Bug #369 USE_MB should not be used when escape/unescape string
Submitted: 5 May 2003 2:31 Modified: 29 May 2003 2:40
Reporter: xuefer tinys Email Updates:
Status: Won't fix Impact on me:
None 
Category:MySQL Server Severity:S1 (Critical)
Version:mysql4.0.12 OS:not realative
Assigned to: Alexander Barkov CPU Architecture:Any

[5 May 2003 2:31] xuefer tinys
Description:
notice that USE_MB(it exists in older version, all mysql 4.x) 
it use connection CHARSET to escape string differently 
but it is said mysql-4.1 can have different charset on column,table,database 
how can the client know which table it's querying on and escape properly?

i guess this is why it failed to insert BLOB data to GBK mysql servers. 
php addslashes()/stripslashes() don't care about charset, and works ok on all strings!
so why the mysql do care charset when escaping string?

so do anyone use multibyte mysql server? 
do mysql developers tested insert blob data under GBK mysql server? 
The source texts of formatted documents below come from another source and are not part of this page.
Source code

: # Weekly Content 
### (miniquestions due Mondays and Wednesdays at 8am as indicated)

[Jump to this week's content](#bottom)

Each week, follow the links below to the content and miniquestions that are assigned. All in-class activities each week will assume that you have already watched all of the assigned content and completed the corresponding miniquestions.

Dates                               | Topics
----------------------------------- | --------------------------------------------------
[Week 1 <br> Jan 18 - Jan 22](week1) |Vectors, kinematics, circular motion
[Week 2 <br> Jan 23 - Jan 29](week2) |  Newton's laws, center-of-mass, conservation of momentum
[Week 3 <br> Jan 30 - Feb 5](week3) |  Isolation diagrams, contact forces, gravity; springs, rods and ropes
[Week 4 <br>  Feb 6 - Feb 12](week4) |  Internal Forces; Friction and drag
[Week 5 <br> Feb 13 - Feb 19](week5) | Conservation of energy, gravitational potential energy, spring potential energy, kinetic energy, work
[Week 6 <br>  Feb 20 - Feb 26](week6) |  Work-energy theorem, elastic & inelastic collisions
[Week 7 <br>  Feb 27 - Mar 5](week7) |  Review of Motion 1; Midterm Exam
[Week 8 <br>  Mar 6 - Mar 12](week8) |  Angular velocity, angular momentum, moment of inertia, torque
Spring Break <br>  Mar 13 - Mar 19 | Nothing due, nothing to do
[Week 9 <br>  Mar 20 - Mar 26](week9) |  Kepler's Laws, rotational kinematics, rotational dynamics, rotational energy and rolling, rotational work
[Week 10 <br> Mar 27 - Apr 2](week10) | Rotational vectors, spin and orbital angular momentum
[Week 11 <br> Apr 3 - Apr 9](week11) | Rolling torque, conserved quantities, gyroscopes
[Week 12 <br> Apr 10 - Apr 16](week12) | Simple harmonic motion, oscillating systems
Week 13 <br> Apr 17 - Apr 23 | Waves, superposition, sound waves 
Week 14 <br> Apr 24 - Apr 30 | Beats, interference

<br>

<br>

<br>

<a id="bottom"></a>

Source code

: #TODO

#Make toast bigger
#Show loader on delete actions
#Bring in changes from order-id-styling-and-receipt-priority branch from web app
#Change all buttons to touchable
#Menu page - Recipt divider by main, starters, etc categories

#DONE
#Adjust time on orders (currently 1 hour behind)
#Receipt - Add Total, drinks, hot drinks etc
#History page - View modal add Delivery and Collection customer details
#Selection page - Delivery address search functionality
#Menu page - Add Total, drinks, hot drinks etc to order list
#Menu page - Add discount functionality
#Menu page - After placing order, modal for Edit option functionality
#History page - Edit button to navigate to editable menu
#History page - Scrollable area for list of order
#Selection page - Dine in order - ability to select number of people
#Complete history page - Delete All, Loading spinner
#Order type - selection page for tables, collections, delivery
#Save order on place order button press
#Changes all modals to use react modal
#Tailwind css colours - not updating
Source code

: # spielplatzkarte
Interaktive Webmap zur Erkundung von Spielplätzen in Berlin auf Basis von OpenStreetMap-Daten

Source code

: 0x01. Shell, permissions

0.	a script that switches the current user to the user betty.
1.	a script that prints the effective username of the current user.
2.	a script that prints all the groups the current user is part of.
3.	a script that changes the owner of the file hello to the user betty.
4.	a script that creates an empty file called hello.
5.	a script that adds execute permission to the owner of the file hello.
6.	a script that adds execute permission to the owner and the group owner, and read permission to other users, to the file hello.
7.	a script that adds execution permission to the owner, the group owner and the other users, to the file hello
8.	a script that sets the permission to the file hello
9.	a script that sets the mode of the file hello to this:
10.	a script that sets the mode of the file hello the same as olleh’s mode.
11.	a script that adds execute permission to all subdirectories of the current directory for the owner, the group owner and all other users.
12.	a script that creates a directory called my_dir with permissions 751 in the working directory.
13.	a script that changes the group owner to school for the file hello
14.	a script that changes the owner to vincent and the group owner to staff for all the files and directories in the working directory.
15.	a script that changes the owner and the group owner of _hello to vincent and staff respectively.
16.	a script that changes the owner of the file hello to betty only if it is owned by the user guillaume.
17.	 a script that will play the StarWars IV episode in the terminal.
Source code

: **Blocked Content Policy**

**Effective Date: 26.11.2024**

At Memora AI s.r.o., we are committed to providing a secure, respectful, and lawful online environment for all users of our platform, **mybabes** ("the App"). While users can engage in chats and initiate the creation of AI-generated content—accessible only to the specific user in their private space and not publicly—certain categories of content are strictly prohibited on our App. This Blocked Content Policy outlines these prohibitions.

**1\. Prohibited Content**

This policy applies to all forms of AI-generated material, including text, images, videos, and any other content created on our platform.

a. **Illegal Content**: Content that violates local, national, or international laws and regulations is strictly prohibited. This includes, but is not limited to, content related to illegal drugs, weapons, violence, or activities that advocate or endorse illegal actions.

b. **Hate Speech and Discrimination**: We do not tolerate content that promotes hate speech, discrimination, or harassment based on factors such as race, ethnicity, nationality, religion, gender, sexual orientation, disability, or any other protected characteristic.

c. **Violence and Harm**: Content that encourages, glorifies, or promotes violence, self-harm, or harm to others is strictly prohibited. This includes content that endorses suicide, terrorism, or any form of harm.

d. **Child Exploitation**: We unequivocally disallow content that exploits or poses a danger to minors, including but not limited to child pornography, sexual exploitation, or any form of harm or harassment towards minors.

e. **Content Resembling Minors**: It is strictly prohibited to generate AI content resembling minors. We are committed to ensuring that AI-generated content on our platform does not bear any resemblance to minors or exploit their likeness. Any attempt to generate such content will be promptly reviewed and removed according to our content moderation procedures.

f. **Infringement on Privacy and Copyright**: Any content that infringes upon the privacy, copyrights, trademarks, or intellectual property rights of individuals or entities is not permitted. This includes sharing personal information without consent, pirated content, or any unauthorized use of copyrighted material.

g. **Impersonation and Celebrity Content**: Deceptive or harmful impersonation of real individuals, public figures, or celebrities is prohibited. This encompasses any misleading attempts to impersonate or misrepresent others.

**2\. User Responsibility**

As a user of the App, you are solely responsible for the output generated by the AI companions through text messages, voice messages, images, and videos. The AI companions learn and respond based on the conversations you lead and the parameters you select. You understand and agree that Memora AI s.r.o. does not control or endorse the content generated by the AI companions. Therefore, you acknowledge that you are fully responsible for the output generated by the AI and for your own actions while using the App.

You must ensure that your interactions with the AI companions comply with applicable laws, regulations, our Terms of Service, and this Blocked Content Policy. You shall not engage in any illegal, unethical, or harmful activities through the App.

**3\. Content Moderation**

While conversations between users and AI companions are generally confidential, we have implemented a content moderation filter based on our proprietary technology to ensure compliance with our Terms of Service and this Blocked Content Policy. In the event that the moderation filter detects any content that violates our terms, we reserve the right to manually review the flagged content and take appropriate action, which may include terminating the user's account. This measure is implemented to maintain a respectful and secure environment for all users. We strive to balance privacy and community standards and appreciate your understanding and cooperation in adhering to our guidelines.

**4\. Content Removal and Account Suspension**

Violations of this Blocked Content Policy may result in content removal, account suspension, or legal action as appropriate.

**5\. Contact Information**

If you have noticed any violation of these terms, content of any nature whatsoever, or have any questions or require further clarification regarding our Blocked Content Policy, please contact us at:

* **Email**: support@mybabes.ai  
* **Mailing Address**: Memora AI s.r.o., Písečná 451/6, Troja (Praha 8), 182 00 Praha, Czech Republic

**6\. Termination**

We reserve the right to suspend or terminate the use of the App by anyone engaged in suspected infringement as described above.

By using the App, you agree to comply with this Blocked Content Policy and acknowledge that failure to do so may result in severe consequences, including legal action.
quoted from mysql-4.1/libmysql/libmysql.c 
============= 
static ulong 
mysql_sub_escape_string(CHARSET_INFO *charset_info, char *to, 
const char *from, ulong length) 
{ 
const char *to_start=to; 
const char *end; 
#ifdef USE_MB 
my_bool use_mb_flag=use_mb(charset_info); 
#endif 
for (end=from+length; from != end ; from++) 
{ 
#ifdef USE_MB 
   int l; 
   if (use_mb_flag && (l = my_ismbchar(charset_info, from, end))) 
   { 
     while (l--) 
  *to++ = *from++; 
     from--; 
     continue; 
   } 
#endif 
============= 
quoted from mysql-4.1/sql/sql_parse.cc
============= 
static void remove_escape(char *name)
{
  if (!*name)					// For empty DB names
    return;
  char *to;
#ifdef USE_MB
  char *strend=name+(uint) strlen(name);
#endif
  for (to=name; *name ; name++)
  {
#ifdef USE_MB
    int l;
/*    if ((l = ismbchar(name, name+MBMAXLEN))) { Wei He: I think it's wrong */
    if (use_mb(system_charset_info) &&
        (l = my_ismbchar(system_charset_info, name, strend)))
    {
	while (l--)
	    *to++ = *name++;
	name--;
	continue;
    }
#endif
    if (*name == '\\' && name[1])
      name++;					// Skip '\\'
    *to++= *name;
  }
  *to=0;
}
============= 

How to repeat:
<?php
$user = "";
$pass = "";
error_reporting(E_ALL);
$conn = mysql_connect('localhost', $user, $pass) or die('cant connect');

test(chr(200), $conn);
test(chr(200) . '"', $conn);
test(chr(200) . "'", $conn);
// chr(200) just to hit my_ismbhead() \' is 2nd char of GBK
// for any other charset, use other char to test instead
test(chr(200) . "\\'", $conn);

function test($str, &$conn)
{
    echo "<br>========<br>";
    dump_str('string', $str);
    $q_str = mysql_escape_string($str); // you may also try mysql_real_escape_string() (php cvs only)
    dump_str('escaped', $q_str);
    $res = mysql_query("SELECT '$q_str'"); // such a simple query will be failed?! inacceptable!
    if (!$res) {
        print('<font color=red>cant query</font>, error:#'
		. mysql_errno()
		. ' '
		. mysql_error());
		return;
	}
    $row = mysql_fetch_row($res) or die('empty result');
    dump_str('result', $row[0]);
    echo $row[0] === $str ? "* fine<br>":"*** damn!<br>";
}
function dump_str($name, $str)
{
    echo "$name -&gt; $str (";
    for ($i = 0; $i < strlen($str); $i ++)
    {
            echo ' [ ' , $str{$i}, ' ] ';
    }
    echo ")<br>";
}

?>

Suggested fix:
remove those USE_MB which used in escape/unescape functions
but it will be a BC breaker :X
[5 May 2003 2:42] xuefer tinys
note that the above script run on mysql server with GBK charset
php script, run under both win32(binary package php) and linux(source package php, with source package of mysql which enabled GBK support with the server)
it was several months ago i found this problem. problem still until i found this bug report system now.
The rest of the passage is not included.